Pound Dives 1% Against Dollar Ahead of US Jobs Report

Fears over political stability in the UK pulled the pound down over 1% points lower versus the US dollar. Heading into the close of the trading session on Thursday, the pound US dollar exchange rate was trading at $1.3120, wiping out all the gains for sterling since September 14. This was the date when the Bank of England (BoE) hinted at an interest rate hike possibly as soon as November. Sterling is now trading at an almost its lowest in one month versus the dollar.

What do these figures mean?

When measuring the value of a pair of currencies, one set equals 1 unit and the other shows the current equivalent. As the market moves, the amount will vary from minute to minute.

For example, it could be written: 1 GBP = 1.28934 USD

Here, £1 is equivalent to approximately $1.29. This specifically measures the pound’s worth against the dollar. If the US dollar amount increases in this pairing, it’s positive for the pound.

Or, if you were looking at it the other way around: 1 USD = 0.77786 GBP

In this example, $1 is equivalent to approximately £0.78. This measures the US dollar’s worth versus the British pound. If the sterling number gets larger, it’s good news for the dollar.

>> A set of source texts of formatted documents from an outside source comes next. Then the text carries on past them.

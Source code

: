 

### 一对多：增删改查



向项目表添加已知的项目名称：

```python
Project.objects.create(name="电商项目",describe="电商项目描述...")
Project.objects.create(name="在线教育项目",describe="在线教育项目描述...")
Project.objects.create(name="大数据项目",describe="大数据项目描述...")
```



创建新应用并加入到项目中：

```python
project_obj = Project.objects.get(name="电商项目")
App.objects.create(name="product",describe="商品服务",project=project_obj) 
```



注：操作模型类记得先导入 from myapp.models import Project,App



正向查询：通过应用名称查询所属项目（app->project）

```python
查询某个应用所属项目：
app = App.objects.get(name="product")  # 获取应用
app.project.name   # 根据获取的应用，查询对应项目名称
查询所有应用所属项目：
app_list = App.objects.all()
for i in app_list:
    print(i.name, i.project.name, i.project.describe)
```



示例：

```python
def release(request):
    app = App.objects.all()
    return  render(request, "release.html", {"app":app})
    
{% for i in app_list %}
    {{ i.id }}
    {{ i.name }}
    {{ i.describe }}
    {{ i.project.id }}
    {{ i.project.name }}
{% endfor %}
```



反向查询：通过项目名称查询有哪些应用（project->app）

The UK Conservative Party conference once again proved to be toxic for the pound. Last year the pound dived 6% following UK Prime Minister Theresa May’s speech at the conference. In the aftermath of her speech this year too, the pound has been very much out of favour. It certainly hasn’t dropped 6%, but it did dive over 130 points thanks to May’s poor speaking performance, which saw her cough and splutter to the end. Rumours have now started circulating that Theresa May’s own party will ask her to step down, potentially creating huge political instability in the UK. The thought of a leaderless Britain and a leadership battle at this stage during the Brexit negotiation process is a cause of great concern for buyers of the pound.

How does political stability boost a currency?
Political stability boosts both consumer and business confidence, which means corporations and regular households alike are more likely to spend money. The increased spending, in turn, then boosts the economy. Foreign investors prefer to invest their money in politically stable countries as well as those with strong economies. For foreign investors to put their money into an economy, they need local currency. As they acquire the money needed, the demand for that particular currency increases, which then boosts its value.

With little economic data to move the pound today, investors will instead focus on the US non-farm payroll for inspiration.

Will US non-farm payrolls be as low as analysts are forecasting?

The US Department of Labour’s job report today, also known as the non-farm payroll, is the highlight of the US economic calendar. This month’s reading has the potential to be distorted more than usual, thanks to recent hurricanes which hit the US. However, the broad consensus by analysts is that about 80,000 jobs were created in September, down from 156,000 in August. The unemployment rate is due to remain at 4.4% while analysts forecast that the average wage growth picked up to 0.3% month on month, up from 0.1% in August.

So, while job creation looks very low compared to the 182,000 average over the last 2 years, the wage growth figure is encouraging. This may point to the labour market finally reaching a level where wages start to move higher; at a pace that the US central bank are more comfortable with. Should this actually be the case, the dollar could rally significantly higher, as investors’ perceived odds for an interest rate hike increases.

How does the non-farm payroll (NFP) affect the US dollar?
It works like this, when there is low unemployment and high job creation, the demand for workers increases. As demand for workers goes up, wages for those workers also go up. Which means the workers are now taking home more money to spend on cars, houses or in the shops. As a result, demand for goods and services also increase, pushing the prices of the good and services higher. That’s also known as inflation. When inflation moves higher, central banks are more likely to raise interest rates, which then pushes up the currency’s worth.